Verity Kindle - A classic virtue name, meaning of course truth. My husband dislikes it because of something called a "Verity Index", but I think its brilliant and love the meaning. My husband hates it due to something in computer world (People Soft specifically I believe?) called a "verity index". I do not think the vast majority of the population would make this link. I would also suggest Kindle as a nice name if it had not been corrupted by the branding of the popular E-Reader.
James Peddick - Another classic English name, James means 'he who supplants". Not exactly a nice name, but the historical weight outweighs the old Hebrew meaning I believe. James is of course one of the twelve disciples in the bible, a royal name of England, and used often in popular culture (think James Bond). I actually recently discovered the Scottish version of James in the movie Brave and then again somewhere else (ever notice how once you hear a name you start hearing it multiple places). Anyways, the Scottish version is Hamish.
Finch - In the book, Finch is a assistant in 2057, turned butler in 1888. Finch comes off as a classic Butler name. It could be seen either as "last name as first name" or as a nature name, as in the songbird.
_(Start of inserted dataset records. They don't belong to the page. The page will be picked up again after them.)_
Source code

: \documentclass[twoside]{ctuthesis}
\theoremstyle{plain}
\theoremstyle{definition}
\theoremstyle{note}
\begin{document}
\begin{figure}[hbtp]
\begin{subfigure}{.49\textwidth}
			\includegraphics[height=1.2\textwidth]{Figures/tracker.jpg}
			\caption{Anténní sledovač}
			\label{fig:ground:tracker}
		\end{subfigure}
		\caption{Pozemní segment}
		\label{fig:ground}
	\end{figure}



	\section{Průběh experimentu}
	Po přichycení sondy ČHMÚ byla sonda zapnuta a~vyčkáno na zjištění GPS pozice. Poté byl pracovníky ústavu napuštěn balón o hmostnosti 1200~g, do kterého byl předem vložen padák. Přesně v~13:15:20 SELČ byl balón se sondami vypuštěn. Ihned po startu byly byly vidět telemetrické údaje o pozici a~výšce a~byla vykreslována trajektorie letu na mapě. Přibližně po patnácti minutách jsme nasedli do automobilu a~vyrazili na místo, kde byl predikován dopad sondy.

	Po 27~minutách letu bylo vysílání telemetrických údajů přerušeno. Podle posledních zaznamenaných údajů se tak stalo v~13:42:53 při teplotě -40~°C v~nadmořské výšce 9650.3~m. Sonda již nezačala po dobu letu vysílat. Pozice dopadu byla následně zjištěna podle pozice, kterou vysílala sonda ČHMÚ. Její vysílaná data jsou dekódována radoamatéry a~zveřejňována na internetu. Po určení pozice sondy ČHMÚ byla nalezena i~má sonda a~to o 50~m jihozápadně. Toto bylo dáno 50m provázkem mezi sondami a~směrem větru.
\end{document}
Tocelyn Merring - I am having no luck identifying the origins of this quirky first name, Jocelyn with a T. The character goes by the nickname "Tossie," which has some minimal usage in the United State, but it is quite possible that Connie Willis made this name up and that it is even meant to be comedic (Tossie does evoke notions of tossing something out). Jocelyn is a Germanic tribal identification name. Mering could be a nice "last name as first name" type for a little boy.
Terence St. Trewes - Terence is derived from the Latin name Terentius, who was a poet of ancient Rome. It turns out that there is actually no Saint named Trewes, in fact the word appears to refer to a part of Medieval underwear, so I would suggest avoiding it. Did I mention is a comedic novel?
William Patrick Callahan (Baine) - Enough names for you? All three names are great. William and Patrick are both classic, while Callahan offers a nice "last name as first name" option with nickname Cal. The character's nickname Baine means "pale bridge", though I can't help but think of the word bane, meaning "cause of distress or annoyance".
T.J. Lewis - I am a big fan of initial nicknames, so of course I love T.J. I would prefer it stayed as an initial based nickname (how about a Theodore Joseph? Tristan Jude? Thames Jarret? Terence Jerome?), but if a person really loved it they could spell it out Teejay. Lewis is a nice alternate spelling to the classic Louis, that gives it s different feel. Lewis means "famous battle" and is an old German surname.
Elizabeth Bittner - Elizabeth is of course a classic name with biblical and royal reference. It means "God's promise".
Princess Arjumand - Ok, so in the book this is a cat. But the cat is an important character (to say nothing of the dog... hahahahaha!!) Arjumand is a famous historical Indian name, the woman for whom the Taj Mahal was made (as a tomb).
Cyril - The dog. A greek name meaning lordly or masterful.
Thames - Pronounced Tames, the Thames is the biggest river in the U.K. To use this name in the UK would probably be like naming a child Mississippi here, but I think for an American it has a nice sound, similar to James but with a twist.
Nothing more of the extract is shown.